A 0.180-H inductor is connected in series with a 90.0 Ω resistor and an ac source. The voltage across the inductor is V_L = -(12.0 V) sin [(480 rad/s) t]. (a) Derive an expression for the voltage V_R across the resistor. (b) What is V_R at t = 2.00 ms?

An inductor is a passive two-terminal device that stores energy in a magnetic field when current passes through it. When an inductor is attached to an AC supply, the resistance produced by it is called inductive reactance (X_L).

Resistance is measure of opposition to the flow of current in a closed electrical circuit. It is measured in Ohm (Ω).

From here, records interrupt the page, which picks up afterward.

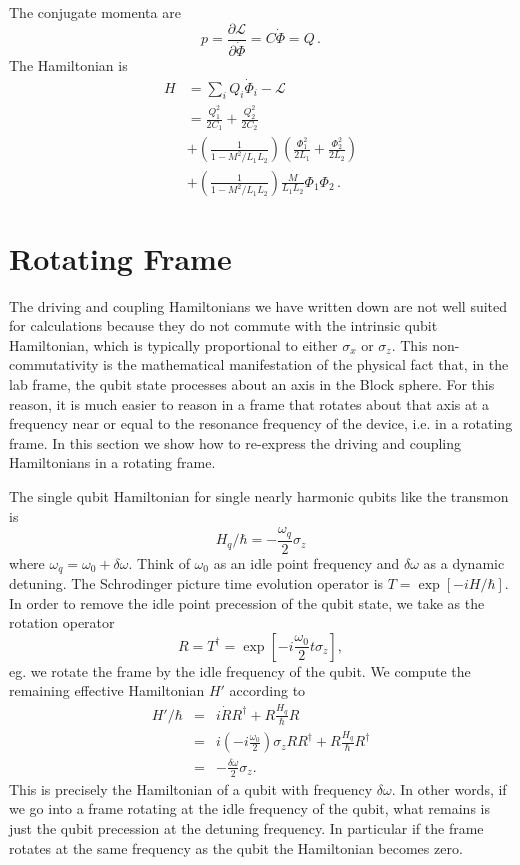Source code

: The conjugate momenta are
\begin{equation}
p = \frac{\partial \mathcal{L}}{\partial \dot{\Phi}} = C \dot{\Phi} = Q \, .
\end{equation}
The Hamiltonian is
\begin{align}
H &= \sum_i Q_i \dot{\Phi}_i - \mathcal{L} \\
&= \frac{Q_1^2}{2 C_1} + \frac{Q_2^2}{2 C_2} \\
&+ \left( \frac{1}{1 - M^2 / L_1L_2} \right)
\left( \frac{\Phi_1^2}{2L_1} + \frac{\Phi_2^2}{2L_2} \right) \\
&+ \left( \frac{1}{1 - M^2 / L_1 L_2} \right) \frac{M}{L_1 L_2} \Phi_1 \Phi_2 \, .
\end{align}


\section{Rotating Frame}

The driving and coupling Hamiltonians we have written down are not well suited for calculations because they do not commute with the intrinsic qubit Hamiltonian, which is typically proportional to either $\sigma_x$ or $\sigma_z$.
This non-commutativity is the mathematical manifestation of the physical fact that, in the lab frame, the qubit state processes about an axis in the Block sphere.
For this reason, it is much easier to reason in a frame that rotates about that axis at a frequency near or equal to the resonance frequency of the device, i.e. in a rotating frame.
In this section we show how to re-express the driving and coupling Hamiltonians in a rotating frame.

The single qubit Hamiltonian for single nearly harmonic qubits like the transmon is \begin{equation}
H_q/\hbar = -\frac{\omega_q}{2}\sigma_z \end{equation}
where $\omega_q = \omega_0 + \delta\omega$. Think of $\omega_0$ as an idle point frequency and $\delta \omega$ as a dynamic detuning.
The Schrodinger picture time evolution operator is $T=\exp \left[-i H/\hbar \right]$.
In order to remove the idle point precession of the qubit state, we take as the rotation operator \begin{equation}
R = T^{\dagger} = \exp \left[ -i \frac{\omega_0}{2} t \sigma_z \right], \end{equation}
eg. we rotate the frame by the idle frequency of the qubit.
We compute the remaining effective Hamiltonian $H'$ according to  \begin{eqnarray}
H'/\hbar &=& i\dot{R}R^{\dagger} + R \frac{H_q}{\hbar} R \\
&=& i \left(-i \frac{\omega_0}{2} \right)\sigma_z RR^{\dagger} + R\frac{H_q}{\hbar}R^{\dagger} \\
&=& -\frac{\delta\omega}{2}\sigma_z. \end{eqnarray}
This is precisely the Hamiltonian of a qubit with frequency $\delta\omega$.
In other words, if we go into a frame rotating at the idle frequency of the qubit, what remains is just the qubit precession at the detuning frequency.
In particular if the frame rotates at the same frequency as the qubit the Hamiltonian becomes zero.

The inductance of the coil, L = 0.180 H

Series Resistance, R = 90.0 Ω

Voltage across an inductor is given by

$v_L=-I\omega Lsin\left(\omega t\right)$

Voltage equation given is

$v_L=-\left(12V\right)sin\left(480t\right)$

On comparing both equation we get,

$I\omega L=12,and\omega =480rad/s$

$$\begin{gathered} l=\frac{12.0V}{\omega L} \\ =\frac{12V}{\left(480rad/s\right)*\left(0.18H\right)} \\ =0.1389A \end{gathered}$$

Now, expression of voltage across resistor is given by

$v_R=V_{R}cos\left(wt\right)$

It can be manipulated using V_R = IR as

$$\begin{gathered} v_R=IR\cos \left(\omega t\right) \\ =\left(0.1389A\right)\left(90\Omega \right)\cos \left(480t\right) \\ =\left(12.5V\right)\cos \left[\left(480rad/s\right)t\right] \end{gathered}$$

Put t = 2 ms in the expression of v_R derived in previous step,

$$\begin{gathered} v_R=\left(12.5V\right)\cos \left[\left(480rad/s\right)t\right] \\ =\left(12.5V\right)\cos \left[\left(480rad/s\right)\left(2*{10}^{-3}s\right)\right] \\ =7.17V \end{gathered}$$

Therefore, the voltage drop across resistor at t = 2 milliseconds is around 7.17 Volts.